Start of Dataset records

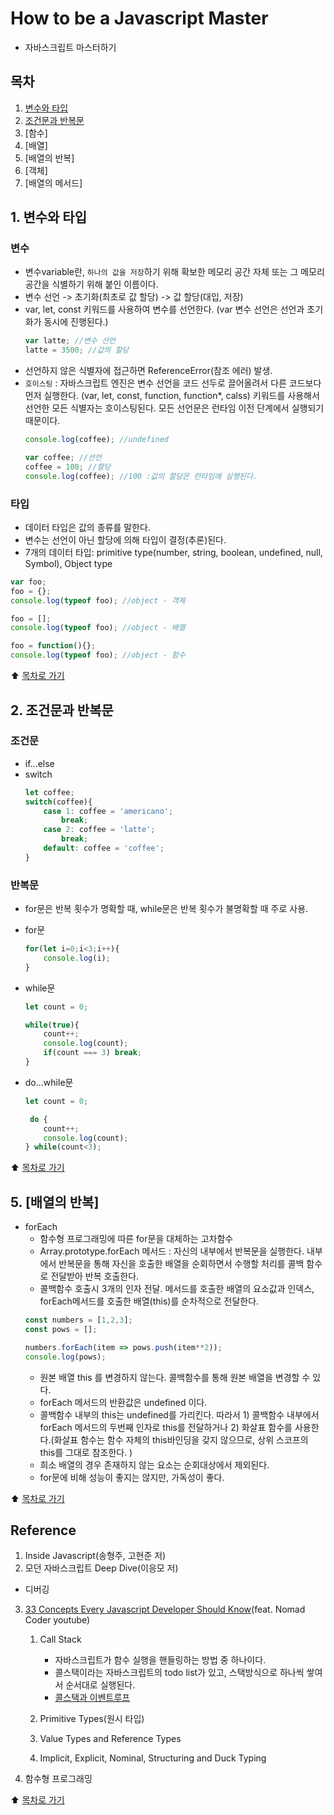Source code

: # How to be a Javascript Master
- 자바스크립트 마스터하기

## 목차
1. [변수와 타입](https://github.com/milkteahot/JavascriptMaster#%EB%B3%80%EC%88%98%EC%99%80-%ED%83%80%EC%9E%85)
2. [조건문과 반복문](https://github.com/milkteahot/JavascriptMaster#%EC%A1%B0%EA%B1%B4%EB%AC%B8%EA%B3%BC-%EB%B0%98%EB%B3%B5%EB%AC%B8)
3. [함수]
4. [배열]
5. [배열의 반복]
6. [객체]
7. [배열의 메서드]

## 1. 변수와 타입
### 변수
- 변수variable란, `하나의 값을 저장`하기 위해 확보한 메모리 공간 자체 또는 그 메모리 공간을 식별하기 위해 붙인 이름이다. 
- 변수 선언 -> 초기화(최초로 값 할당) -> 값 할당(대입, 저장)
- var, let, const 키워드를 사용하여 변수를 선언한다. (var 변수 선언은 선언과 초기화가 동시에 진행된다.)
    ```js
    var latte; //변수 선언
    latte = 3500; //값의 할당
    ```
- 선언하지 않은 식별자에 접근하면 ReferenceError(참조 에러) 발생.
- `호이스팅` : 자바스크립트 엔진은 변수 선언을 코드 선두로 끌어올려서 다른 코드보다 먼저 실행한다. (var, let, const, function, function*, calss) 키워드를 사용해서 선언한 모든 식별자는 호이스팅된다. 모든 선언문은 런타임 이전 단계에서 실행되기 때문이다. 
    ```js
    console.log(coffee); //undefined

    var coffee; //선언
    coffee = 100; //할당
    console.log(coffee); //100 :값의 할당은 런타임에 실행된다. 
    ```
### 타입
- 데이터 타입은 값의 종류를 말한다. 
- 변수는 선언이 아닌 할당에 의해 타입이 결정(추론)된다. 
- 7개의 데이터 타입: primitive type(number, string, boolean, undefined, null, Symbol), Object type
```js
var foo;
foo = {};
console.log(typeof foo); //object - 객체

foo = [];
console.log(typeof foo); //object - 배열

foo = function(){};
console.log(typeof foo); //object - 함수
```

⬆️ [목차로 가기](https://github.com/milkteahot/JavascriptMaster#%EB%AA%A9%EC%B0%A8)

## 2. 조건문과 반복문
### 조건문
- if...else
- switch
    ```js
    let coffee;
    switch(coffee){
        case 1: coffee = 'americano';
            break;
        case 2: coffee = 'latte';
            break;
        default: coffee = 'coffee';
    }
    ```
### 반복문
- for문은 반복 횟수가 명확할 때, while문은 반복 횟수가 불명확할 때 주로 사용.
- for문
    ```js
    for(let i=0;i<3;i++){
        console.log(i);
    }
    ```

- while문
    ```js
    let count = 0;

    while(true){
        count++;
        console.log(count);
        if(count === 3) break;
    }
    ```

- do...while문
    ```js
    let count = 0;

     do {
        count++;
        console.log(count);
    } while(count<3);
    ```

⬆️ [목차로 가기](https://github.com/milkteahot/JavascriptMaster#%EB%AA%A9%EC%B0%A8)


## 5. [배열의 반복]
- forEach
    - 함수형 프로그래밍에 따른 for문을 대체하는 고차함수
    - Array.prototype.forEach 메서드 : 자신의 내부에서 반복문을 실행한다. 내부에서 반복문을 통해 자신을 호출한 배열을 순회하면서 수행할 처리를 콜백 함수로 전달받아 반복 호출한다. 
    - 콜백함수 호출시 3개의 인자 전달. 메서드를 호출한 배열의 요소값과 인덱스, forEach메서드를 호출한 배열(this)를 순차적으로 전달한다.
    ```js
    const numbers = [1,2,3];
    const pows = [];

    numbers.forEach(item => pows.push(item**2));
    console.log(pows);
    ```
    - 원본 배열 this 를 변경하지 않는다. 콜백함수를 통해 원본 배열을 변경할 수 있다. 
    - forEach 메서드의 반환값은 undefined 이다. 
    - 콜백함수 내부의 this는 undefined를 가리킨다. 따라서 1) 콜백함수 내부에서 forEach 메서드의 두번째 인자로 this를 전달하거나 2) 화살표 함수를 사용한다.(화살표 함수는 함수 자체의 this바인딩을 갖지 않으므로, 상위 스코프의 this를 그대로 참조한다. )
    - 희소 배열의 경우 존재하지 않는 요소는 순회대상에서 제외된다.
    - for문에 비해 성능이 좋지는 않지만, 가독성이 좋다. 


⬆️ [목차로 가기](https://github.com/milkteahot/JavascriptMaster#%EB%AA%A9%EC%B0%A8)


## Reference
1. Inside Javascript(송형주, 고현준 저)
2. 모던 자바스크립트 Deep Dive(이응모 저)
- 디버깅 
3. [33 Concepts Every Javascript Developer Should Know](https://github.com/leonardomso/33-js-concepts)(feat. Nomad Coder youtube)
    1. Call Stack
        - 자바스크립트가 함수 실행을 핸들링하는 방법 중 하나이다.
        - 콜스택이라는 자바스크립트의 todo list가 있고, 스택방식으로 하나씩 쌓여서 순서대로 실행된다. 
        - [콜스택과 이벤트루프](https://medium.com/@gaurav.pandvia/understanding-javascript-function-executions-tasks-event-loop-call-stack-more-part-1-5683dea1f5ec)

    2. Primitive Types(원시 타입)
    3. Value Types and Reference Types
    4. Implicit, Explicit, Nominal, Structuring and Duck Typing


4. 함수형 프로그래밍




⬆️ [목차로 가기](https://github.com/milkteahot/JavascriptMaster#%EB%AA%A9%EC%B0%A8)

End of Dataset records

Exercise goal: Filter the lines above, keeping and copying those that contain "Types".

Answer:
    2. Primitive Types(원시 타입)
    3. Value Types and Reference Types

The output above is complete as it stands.